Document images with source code
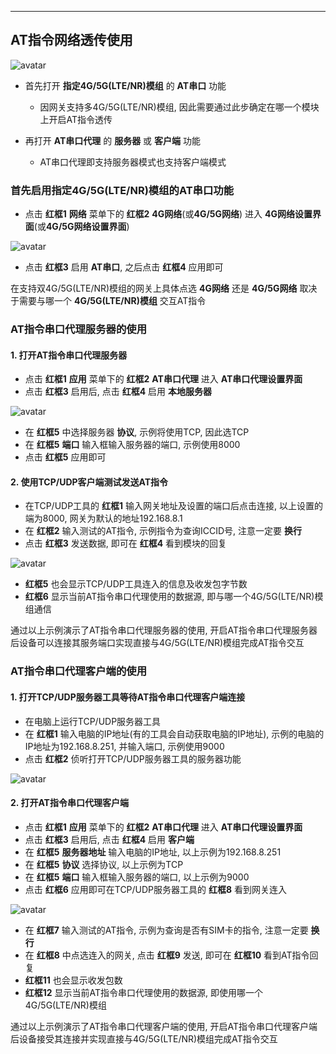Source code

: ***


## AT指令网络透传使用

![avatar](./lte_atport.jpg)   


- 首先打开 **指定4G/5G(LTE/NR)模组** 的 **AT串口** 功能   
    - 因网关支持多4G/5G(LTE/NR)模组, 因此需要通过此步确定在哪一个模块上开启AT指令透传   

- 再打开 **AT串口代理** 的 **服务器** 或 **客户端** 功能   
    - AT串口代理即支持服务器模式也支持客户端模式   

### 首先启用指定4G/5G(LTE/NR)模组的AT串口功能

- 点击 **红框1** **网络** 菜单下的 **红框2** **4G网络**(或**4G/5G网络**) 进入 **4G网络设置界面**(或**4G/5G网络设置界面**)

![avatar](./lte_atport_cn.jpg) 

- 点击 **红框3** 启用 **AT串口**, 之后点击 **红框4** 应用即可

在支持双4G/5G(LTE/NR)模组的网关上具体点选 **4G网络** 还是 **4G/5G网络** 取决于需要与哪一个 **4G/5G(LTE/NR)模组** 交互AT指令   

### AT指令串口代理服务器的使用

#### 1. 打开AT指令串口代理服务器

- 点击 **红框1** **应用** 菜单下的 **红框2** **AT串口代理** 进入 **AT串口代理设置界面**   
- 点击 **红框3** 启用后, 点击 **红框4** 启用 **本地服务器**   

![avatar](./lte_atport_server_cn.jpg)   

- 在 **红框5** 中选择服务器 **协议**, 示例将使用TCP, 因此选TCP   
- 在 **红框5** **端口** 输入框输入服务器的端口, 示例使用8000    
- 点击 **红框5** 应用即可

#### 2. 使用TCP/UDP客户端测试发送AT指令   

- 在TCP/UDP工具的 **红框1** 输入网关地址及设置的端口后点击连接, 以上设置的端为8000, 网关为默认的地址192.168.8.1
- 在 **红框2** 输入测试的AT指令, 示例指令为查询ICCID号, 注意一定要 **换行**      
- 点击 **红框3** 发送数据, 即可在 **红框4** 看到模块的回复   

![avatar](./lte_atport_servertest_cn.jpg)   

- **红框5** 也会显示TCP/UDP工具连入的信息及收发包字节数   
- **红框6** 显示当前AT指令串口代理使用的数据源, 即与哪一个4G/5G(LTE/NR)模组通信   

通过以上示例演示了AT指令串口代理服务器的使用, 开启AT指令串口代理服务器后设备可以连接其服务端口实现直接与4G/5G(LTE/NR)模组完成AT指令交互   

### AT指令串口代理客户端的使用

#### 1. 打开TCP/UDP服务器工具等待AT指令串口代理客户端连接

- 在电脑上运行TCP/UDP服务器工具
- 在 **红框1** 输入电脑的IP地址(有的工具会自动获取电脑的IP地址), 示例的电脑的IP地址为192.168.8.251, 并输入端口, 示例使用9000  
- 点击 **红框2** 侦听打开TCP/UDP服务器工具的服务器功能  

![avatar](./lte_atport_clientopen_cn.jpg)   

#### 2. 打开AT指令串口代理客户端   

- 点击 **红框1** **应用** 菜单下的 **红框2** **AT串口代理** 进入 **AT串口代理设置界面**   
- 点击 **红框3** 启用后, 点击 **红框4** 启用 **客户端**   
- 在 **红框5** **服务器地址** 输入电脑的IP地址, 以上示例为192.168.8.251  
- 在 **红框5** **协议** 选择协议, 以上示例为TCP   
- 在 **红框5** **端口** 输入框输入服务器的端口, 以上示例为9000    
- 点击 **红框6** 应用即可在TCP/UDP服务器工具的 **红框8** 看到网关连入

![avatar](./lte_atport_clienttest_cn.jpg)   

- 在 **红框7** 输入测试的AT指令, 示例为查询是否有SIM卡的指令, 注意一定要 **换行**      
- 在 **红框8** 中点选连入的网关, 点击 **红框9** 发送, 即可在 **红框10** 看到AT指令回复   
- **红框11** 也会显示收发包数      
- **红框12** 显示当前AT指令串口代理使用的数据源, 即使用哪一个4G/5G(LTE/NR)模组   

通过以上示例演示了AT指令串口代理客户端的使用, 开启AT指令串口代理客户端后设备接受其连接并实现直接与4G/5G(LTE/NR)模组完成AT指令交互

_THE TASK_: Retype, exactly and in full, the lines above from the one containing "- **红框5** 也会显示TCP/UDP工具连入的信息及收发包字节数" through the one containing "- 在电脑上运行TCP/UDP服务器工具".

_PROBLEM SOLUTION_:
- **红框5** 也会显示TCP/UDP工具连入的信息及收发包字节数   
- **红框6** 显示当前AT指令串口代理使用的数据源, 即与哪一个4G/5G(LTE/NR)模组通信   

通过以上示例演示了AT指令串口代理服务器的使用, 开启AT指令串口代理服务器后设备可以连接其服务端口实现直接与4G/5G(LTE/NR)模组完成AT指令交互   

### AT指令串口代理客户端的使用

#### 1. 打开TCP/UDP服务器工具等待AT指令串口代理客户端连接

- 在电脑上运行TCP/UDP服务器工具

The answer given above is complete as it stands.